The same holds true for 'wearable' computing... the ability to walk about in wireless contact with a seamless Net, looking up information, even through your VR sunglasses. Some say this first appeared in Earth, but I know several people who spoke of similar possibilities even earlier.
As for Global Warming, a looming refugee crisis, the need for young people to demand a place amid an aging population, the desperate struggle to preserve species and all the rest... even the notion of a micro-black hole as an ultimate "environmental threat"... none of these originated with me. I will, however, take credit for the "Helvetian War" -- a metaphor standing in for the inevitable day when the world's people will get fed up with the wretched and universally vile effects of banking secrecy. Events of late 2001 seem to have made this looming crisis all the more likely, and sooner than even I expected.
As writers go, I suppose I'm known as an optimist. So it seems only natural that this novel projects a future, (now less than forty years from now), where there's been just a little more wisdom than folly... perhaps a bit more hope than despair.
In fact, this is just about the most encouraging tomorrow I can imagine right now. What a sobering thought.

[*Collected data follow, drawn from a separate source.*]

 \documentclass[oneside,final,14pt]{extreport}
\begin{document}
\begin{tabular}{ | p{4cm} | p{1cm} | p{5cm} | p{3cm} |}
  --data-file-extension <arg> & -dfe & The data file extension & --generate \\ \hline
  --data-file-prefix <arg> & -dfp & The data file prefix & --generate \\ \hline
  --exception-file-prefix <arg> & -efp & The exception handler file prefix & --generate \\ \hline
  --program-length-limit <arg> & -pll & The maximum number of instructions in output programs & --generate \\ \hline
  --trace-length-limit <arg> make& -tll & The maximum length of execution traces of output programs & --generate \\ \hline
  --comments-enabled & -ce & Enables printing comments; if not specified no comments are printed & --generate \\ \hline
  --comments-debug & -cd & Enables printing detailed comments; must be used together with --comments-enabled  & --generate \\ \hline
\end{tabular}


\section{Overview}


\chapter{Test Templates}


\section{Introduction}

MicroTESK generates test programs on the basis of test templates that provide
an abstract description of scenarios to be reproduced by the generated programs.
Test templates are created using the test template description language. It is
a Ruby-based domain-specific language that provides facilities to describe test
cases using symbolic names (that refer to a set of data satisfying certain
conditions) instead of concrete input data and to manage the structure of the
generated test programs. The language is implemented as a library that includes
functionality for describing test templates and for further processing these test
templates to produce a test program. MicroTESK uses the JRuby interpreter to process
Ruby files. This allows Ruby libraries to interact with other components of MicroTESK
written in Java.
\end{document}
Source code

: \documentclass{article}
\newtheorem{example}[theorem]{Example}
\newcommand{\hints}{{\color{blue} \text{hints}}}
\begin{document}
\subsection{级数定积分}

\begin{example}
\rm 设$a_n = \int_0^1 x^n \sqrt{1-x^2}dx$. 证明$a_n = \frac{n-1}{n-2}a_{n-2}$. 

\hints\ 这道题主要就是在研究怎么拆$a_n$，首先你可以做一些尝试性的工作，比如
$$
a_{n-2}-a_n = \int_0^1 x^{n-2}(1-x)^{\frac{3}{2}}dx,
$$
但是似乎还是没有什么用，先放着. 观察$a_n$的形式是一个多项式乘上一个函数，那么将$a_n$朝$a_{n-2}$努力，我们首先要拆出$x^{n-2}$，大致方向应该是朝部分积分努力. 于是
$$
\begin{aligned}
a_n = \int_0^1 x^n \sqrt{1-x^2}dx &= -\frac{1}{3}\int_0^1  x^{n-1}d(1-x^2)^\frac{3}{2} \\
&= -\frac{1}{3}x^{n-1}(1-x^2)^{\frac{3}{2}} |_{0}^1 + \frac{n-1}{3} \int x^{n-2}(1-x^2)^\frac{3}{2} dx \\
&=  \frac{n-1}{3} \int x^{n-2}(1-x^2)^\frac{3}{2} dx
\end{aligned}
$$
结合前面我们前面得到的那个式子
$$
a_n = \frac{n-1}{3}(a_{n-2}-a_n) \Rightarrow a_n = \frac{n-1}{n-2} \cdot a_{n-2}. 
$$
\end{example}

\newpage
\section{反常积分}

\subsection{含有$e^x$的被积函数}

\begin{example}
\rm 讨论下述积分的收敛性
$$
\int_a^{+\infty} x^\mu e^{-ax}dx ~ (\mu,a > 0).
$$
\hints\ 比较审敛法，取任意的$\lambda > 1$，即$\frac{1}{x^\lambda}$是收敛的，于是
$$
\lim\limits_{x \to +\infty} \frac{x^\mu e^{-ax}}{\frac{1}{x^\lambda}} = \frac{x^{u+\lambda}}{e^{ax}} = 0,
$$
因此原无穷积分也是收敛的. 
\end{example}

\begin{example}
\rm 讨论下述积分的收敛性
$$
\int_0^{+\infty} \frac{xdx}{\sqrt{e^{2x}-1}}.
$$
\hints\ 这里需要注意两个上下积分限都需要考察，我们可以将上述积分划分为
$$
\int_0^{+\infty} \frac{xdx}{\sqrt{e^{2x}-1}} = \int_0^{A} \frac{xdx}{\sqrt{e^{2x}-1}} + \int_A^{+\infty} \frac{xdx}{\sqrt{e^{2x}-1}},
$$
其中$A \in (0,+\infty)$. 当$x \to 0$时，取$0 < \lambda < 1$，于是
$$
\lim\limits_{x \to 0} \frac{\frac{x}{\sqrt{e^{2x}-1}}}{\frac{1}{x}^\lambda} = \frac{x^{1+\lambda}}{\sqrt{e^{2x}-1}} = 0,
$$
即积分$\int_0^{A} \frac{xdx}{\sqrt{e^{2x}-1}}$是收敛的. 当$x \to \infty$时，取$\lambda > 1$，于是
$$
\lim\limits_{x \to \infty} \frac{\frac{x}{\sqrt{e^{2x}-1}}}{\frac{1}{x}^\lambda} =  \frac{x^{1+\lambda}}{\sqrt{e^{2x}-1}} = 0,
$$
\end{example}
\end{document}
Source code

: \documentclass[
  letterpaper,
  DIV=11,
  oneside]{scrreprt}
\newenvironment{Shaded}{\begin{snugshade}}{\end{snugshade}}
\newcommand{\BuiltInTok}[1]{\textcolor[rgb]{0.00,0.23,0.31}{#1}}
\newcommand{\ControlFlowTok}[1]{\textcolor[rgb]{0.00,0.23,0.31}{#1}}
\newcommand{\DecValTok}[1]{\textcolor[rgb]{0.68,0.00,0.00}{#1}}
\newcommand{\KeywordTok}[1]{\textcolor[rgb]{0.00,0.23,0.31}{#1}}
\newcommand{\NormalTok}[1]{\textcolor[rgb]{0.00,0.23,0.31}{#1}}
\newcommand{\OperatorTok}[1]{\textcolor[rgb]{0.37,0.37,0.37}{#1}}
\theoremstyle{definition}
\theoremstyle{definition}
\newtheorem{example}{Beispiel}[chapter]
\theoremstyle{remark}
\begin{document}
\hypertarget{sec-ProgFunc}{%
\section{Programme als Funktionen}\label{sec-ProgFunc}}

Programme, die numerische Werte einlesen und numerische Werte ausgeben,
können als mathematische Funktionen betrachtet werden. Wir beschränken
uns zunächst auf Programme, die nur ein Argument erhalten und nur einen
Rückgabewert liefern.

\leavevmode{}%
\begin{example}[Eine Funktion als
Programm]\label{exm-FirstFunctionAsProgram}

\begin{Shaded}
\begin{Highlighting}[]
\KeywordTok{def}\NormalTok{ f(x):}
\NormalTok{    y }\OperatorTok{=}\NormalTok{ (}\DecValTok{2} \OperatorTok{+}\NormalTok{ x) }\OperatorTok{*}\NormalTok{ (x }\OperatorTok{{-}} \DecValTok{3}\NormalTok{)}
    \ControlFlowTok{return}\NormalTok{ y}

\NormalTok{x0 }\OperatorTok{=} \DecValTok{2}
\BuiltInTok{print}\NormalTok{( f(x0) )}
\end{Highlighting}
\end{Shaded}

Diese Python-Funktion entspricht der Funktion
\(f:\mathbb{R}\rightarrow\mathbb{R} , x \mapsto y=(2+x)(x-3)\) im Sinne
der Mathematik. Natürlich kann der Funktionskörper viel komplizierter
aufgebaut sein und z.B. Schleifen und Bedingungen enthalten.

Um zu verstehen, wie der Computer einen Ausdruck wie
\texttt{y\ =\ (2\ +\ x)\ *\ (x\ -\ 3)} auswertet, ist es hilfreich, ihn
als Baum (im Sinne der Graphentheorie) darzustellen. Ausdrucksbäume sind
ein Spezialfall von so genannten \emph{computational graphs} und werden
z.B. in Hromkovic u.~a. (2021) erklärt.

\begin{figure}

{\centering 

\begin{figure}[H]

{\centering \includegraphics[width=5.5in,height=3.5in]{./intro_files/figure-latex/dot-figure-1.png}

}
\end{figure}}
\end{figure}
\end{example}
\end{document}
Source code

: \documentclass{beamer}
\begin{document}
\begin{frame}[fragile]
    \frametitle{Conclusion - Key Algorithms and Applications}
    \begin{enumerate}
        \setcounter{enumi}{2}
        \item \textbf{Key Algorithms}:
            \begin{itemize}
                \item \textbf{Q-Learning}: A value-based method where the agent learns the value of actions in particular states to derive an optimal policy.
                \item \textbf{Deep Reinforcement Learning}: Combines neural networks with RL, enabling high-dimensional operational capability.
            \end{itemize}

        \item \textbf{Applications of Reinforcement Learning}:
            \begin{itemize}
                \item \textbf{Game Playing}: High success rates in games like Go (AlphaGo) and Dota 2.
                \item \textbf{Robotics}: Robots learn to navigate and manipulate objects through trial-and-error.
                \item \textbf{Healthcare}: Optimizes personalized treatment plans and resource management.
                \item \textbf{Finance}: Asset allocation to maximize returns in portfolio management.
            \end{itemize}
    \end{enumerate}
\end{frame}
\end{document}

I have a limited number of first edition hardcover copies of Glory Season available for sale for $10. A few other rare editions are also available. See my Brin's Offers page for more information.
In Glory Season (NOMINEE: 1994 Hugo award for best novel), young Maia is fast approaching a turning point in her life. As a half-caste var, she must leave the clan home of her privileged half sisters and seek her fortune in the world. With her twin sister, Leie, she searches the docks of Port Sanger for an apprenticeship aboard the vessels that sail the trade routes of the Stratoin oceans. On her far-reaching, perilous journey of discovery Maia will endure hardship and hunger, imprisonment and loneliness, bloody battles with pirates and separation from her twin. And along the way she will meet a traveler who has come an unimaginable distance -- and who threatens the delicate balance of Stratoin's carefully maintained perfect society.